(Plain-text document sources)
⁂

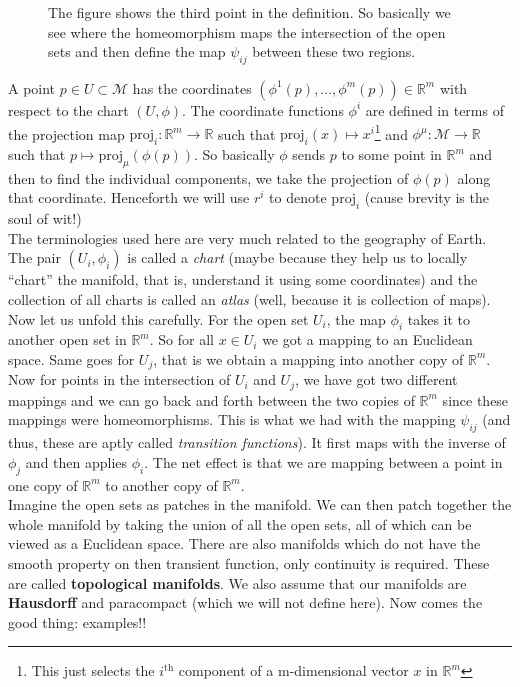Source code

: \begin{figure}[H]
  \centering 
  
  \caption{The figure shows the third point in the definition. So basically we see where the homeomorphism maps the intersection of the open sets and then define the map $\psi_{ij}$ between these two regions.}
\end{figure}
A point $p \in U \subset \mathcal{M}$ has the coordinates $(\phi^1(p),\ldots, \phi^m(p) )\in \mathbb{R}^m$ with respect to the chart $(U,\phi)$. The coordinate functions $\phi^i$ are defined in terms of the projection map $\mathrm{proj}_i:\mathbb{R}^m \longrightarrow \mathbb{R}$ such that $\mathrm{proj}_i(x) \mapsto x^i$\footnote{This just selects the $i^{\text{th}}$ component of a m-dimensional vector $x$ in $\mathbb{R}^m$} and $\phi^\mu: \mathcal{M}\rightarrow \mathbb{R}$ such that $p \mapsto \mathrm{proj}_\mu(\phi(p))$. So basically $\phi$ sends $p$ to some point in $\mathbb{R}^m$ and then to find the individual components, we take the projection of $\phi(p)$ along that coordinate. Henceforth we will use $r^i$ to denote $\mathrm{proj}_i$ (cause brevity is the soul of wit!)\\[0.3cm]
The terminologies used here are very much related to the geography of Earth. The pair $(U_i, \phi_i)$ is called a \textit{chart} (maybe because they help us to locally ``chart'' the manifold, that is, understand it using some coordinates) and the collection of all charts is called an \textit{atlas} (well, because it is collection of maps). \\[0.3cm]
Now let us unfold this carefully. For the open set $U_i$, the map $\phi_i$ takes it to another open set in $\mathbb{R}^m$. So for all $x\in U_i$ we got a mapping to an Euclidean space. Same goes for $U_j$, that is we obtain a mapping into another copy of $\mathbb{R}^m$. Now for points in the intersection of $U_i$ and $U_j$, we have got two different mappings and we can go back and forth between the two copies of $\mathbb{R}^m$ since these mappings were homeomorphisms. This is what we had with the mapping $\psi_{ij}$ (and thus, these are aptly called \textit{transition functions}). It first maps with the inverse of $\phi_j$  and then applies $\phi_i$. The net effect is that we are mapping between a point in one copy of $\mathbb{R}^m$ to another copy of $\mathbb{R}^m$. \\[0.3cm]
Imagine the open sets as patches in the manifold. We can then patch together the whole manifold by taking the union of all the open sets, all of which can be viewed as a Euclidean space. There are also manifolds which do not have the smooth property on then transient function, only continuity is required. These are called \textbf{topological manifolds}. We also assume that our manifolds are \textbf{Hausdorff} and paracompact (which we will not define here). Now comes the good thing: examples!!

⁂

TASK DIRECTIONS |
Give only the number of lines in the entries above that contain the string "figure".

WRITTEN REPLY |
3